UNITED STATES

SECURITIES AND EXCHANGE COMMISSION

 

WASHINGTON, D.C. 20549

 

FORM 8-K

 

CURRENT REPORT

PURSUANT TO SECTION 13 OR 15(d) OF THE

SECURITIES EXCHANGE ACT OF 1934

 

Date of Report (Date of earliest event reported): July 26, 2016

 

AUDIOEYE, INC.

 

DELAWARE 333-17743 20-2939845
(State or other jurisdiction of incorporation) (Commission File Number) (IRS Employer Identification No.)

 

5210 E. Williams Circle, Suite 750

Tucson, Arizona 85711 

(Address of principal executive offices)

 

(866) 331-5324

(Registrant’s telephone number, including area code)

 

Check the appropriate box below if the Form 8-K filing is intended to simultaneously satisfy the filing obligation of the registrant under any of the following provisions (See General Instruction A.2. below):

 

¨ Written communications pursuant to Rule 425 under the Securities Act of 1933 (17 CFR 230.425)
¨ Soliciting material pursuant to Rule 14a-12 under the Exchange Act (17 CFR 240.14a-12)
¨ Pre-commencement communications pursuant to Rule 14d-2(b) under the Exchange Act (17 CFR 240.14d-2(b))
¨ Pre-commencement communications pursuant to Rule 13e-4(e) under the Exchange Act (17 CFR 240.13e-4(c))

  

 

 

  

Item 8.01 Other Events

 

On July 26, 2016, a shareholder derivative complaint entitled Denese M. Hebert, derivatively on Behalf of Nominal Defendant AudioEye, Inc., v. Bradley, et al., was filed in the State of Arizona Superior Court for Pima County. As a derivative complaint, the shareholder is purported to act on behalf of AudioEye, Inc. (the “Company”) against certain of the Company's current and former officers and directors (the “Named Individuals”).
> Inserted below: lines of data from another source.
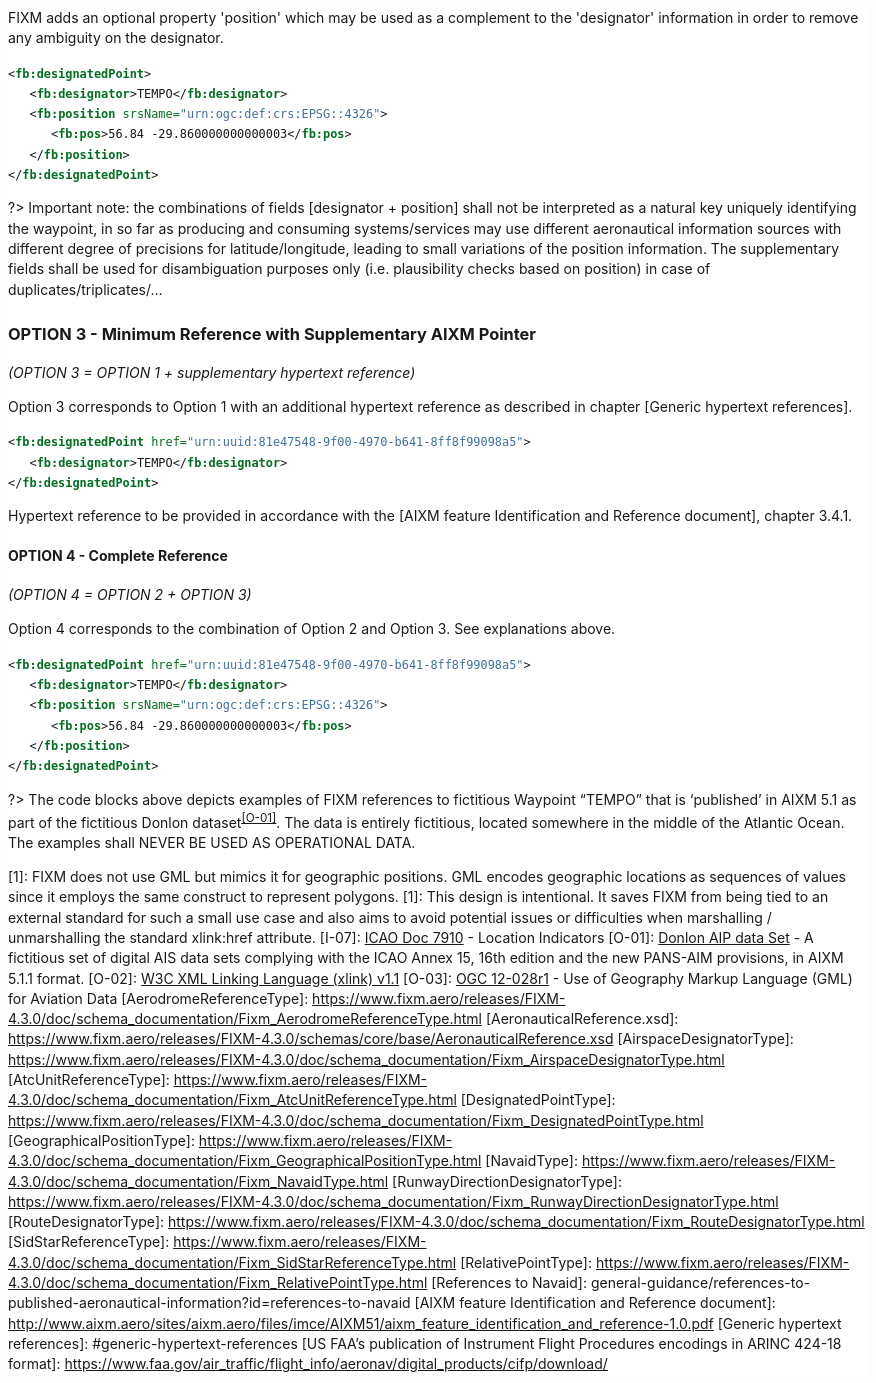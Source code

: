 FIXM adds an optional property 'position' which may be used as a
complement to the 'designator' information in order to remove any
ambiguity on the designator.

```xml
<fb:designatedPoint>
   <fb:designator>TEMPO</fb:designator>
   <fb:position srsName="urn:ogc:def:crs:EPSG::4326">
      <fb:pos>56.84 -29.860000000000003</fb:pos>
   </fb:position>
</fb:designatedPoint>
```

?> Important note: the combinations of fields \[designator + position\]
shall not be interpreted as a natural key uniquely identifying the
waypoint, in so far as producing and consuming systems/services may use
different aeronautical information sources with different degree of
precisions for latitude/longitude, leading to small variations of the position
information. The supplementary fields shall be used for disambiguation
purposes only (i.e. plausibility checks based on position) in case of
duplicates/triplicates/…

### OPTION 3 - Minimum Reference with Supplementary AIXM Pointer

*(OPTION 3 = OPTION 1 + supplementary hypertext reference)*

Option 3 corresponds to Option 1 with an additional hypertext reference
as described in chapter [Generic hypertext references].

```xml
<fb:designatedPoint href="urn:uuid:81e47548-9f00-4970-b641-8ff8f99098a5">
   <fb:designator>TEMPO</fb:designator>
</fb:designatedPoint>
```

Hypertext reference to be provided in accordance with the [AIXM feature Identification and Reference document], chapter 3.4.1.

#### OPTION 4 - Complete Reference

*(OPTION 4 = OPTION 2 + OPTION 3)*

Option 4 corresponds to the combination of Option 2 and Option 3. See
explanations above.

```xml
<fb:designatedPoint href="urn:uuid:81e47548-9f00-4970-b641-8ff8f99098a5">
   <fb:designator>TEMPO</fb:designator>
   <fb:position srsName="urn:ogc:def:crs:EPSG::4326">
      <fb:pos>56.84 -29.860000000000003</fb:pos>
   </fb:position>
</fb:designatedPoint>
```

?> The code blocks above depicts examples of FIXM references to fictitious
Waypoint “TEMPO” that is ‘published’ in AIXM 5.1 as part of the
fictitious Donlon dataset<sup>[[O-01]](#references)</sup>. The data is entirely fictitious, located somewhere in the middle of the Atlantic Ocean. The examples shall NEVER BE USED AS OPERATIONAL DATA.


[1]: FIXM does not use GML but mimics it for geographic positions. GML encodes geographic locations as sequences of values since it employs the same construct to represent polygons.
[1]: This design is intentional. It saves FIXM from being tied to an external standard for such a small use case and also aims to avoid potential issues or difficulties when marshalling / unmarshalling the standard xlink:href attribute.
[I-07]: [ICAO Doc 7910](https://www.icao.int/safety/OPS/OPS-Tools/Pages/location-indicator.aspx) - Location Indicators
[O-01]: [Donlon AIP data Set](https://github.com/aixm/donlon) - A fictitious set of digital AIS data sets complying with the ICAO Annex 15, 16th edition and the new PANS-AIM provisions, in AIXM 5.1.1 format.
[O-02]: [W3C XML Linking Language (xlink) v1.1](https://www.w3.org/TR/xlink11/)
[O-03]: [OGC 12-028r1](https://portal.opengeospatial.org/files/?artifact_id=62061) - Use of Geography Markup Language (GML) for Aviation Data
[AerodromeReferenceType]: https://www.fixm.aero/releases/FIXM-4.3.0/doc/schema_documentation/Fixm_AerodromeReferenceType.html
[AeronauticalReference.xsd]: https://www.fixm.aero/releases/FIXM-4.3.0/schemas/core/base/AeronauticalReference.xsd
[AirspaceDesignatorType]: https://www.fixm.aero/releases/FIXM-4.3.0/doc/schema_documentation/Fixm_AirspaceDesignatorType.html
[AtcUnitReferenceType]: https://www.fixm.aero/releases/FIXM-4.3.0/doc/schema_documentation/Fixm_AtcUnitReferenceType.html
[DesignatedPointType]: https://www.fixm.aero/releases/FIXM-4.3.0/doc/schema_documentation/Fixm_DesignatedPointType.html
[GeographicalPositionType]: https://www.fixm.aero/releases/FIXM-4.3.0/doc/schema_documentation/Fixm_GeographicalPositionType.html
[NavaidType]: https://www.fixm.aero/releases/FIXM-4.3.0/doc/schema_documentation/Fixm_NavaidType.html
[RunwayDirectionDesignatorType]: https://www.fixm.aero/releases/FIXM-4.3.0/doc/schema_documentation/Fixm_RunwayDirectionDesignatorType.html
[RouteDesignatorType]: https://www.fixm.aero/releases/FIXM-4.3.0/doc/schema_documentation/Fixm_RouteDesignatorType.html
[SidStarReferenceType]: https://www.fixm.aero/releases/FIXM-4.3.0/doc/schema_documentation/Fixm_SidStarReferenceType.html
[RelativePointType]: https://www.fixm.aero/releases/FIXM-4.3.0/doc/schema_documentation/Fixm_RelativePointType.html
[References to Navaid]: general-guidance/references-to-published-aeronautical-information?id=references-to-navaid
[AIXM feature Identification and Reference document]: http://www.aixm.aero/sites/aixm.aero/files/imce/AIXM51/aixm_feature_identification_and_reference-1.0.pdf
[Generic hypertext references]: #generic-hypertext-references
[US FAA’s publication of Instrument Flight Procedures encodings in ARINC 424-18 format]: https://www.faa.gov/air_traffic/flight_info/aeronav/digital_products/cifp/download/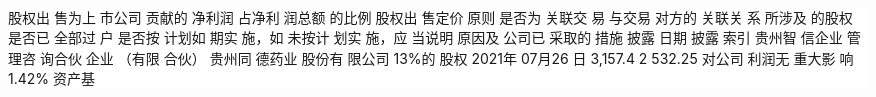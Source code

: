 股权出
售为上
市公司
贡献的
净利润
占净利
润总额
的比例
股权出
售定价
原则
是否为
关联交
易
与交易
对方的
关联关
系
所涉及
的股权
是否已
全部过
户
是否按
计划如
期实
施，如
未按计
划实
施，应
当说明
原因及
公司已
采取的
措施
披露
日期
披露
索引
贵州智
信企业
管理咨
询合伙
企业
（有限
合伙）
贵州同
德药业
股份有
限公司
13%的
股权
2021年
07月26
日
3,157.4
2
532.25
对公司
利润无
重大影
响
1.42%
资产基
The Company is named as a nominal defendant. The complaint asserts causes of action including breach of fiduciary duty and others, arising from the Company’s restatement of its financial results for the first three quarters of 2014. The complaint seeks, among other relief, compensatory damages, restitution and attorneys’ fees. Under the By-Laws of the Company, the Directors and Officers (both former and current) are indemnified in connection with such action as long as they have “acted in good faith and in a manner he reasonably believed to be in or not opposed to the best interest of the Corporation”. None of the defendants have responded to the complaint and no discovery has occurred. The Company understands that the Named Individuals intend to vigorously defend the lawsuit. While the Company believes that its legal defense costs may be reimbursed by the Company’s insurance carrier, no reasonable estimate of the outcome of the litigation, the related legal fees, or the impact on the financial results of the Company can be made as of the date of this statement.

  

 

 

  

SIGNATURES

 

Pursuant to the requirements of the Securities Exchange Act of 1934, the registrant has duly caused this report to be signed on its behalf by the undersigned hereunto duly authorized.

 

Date: August 8, 2016   AUDIOEYE, INC.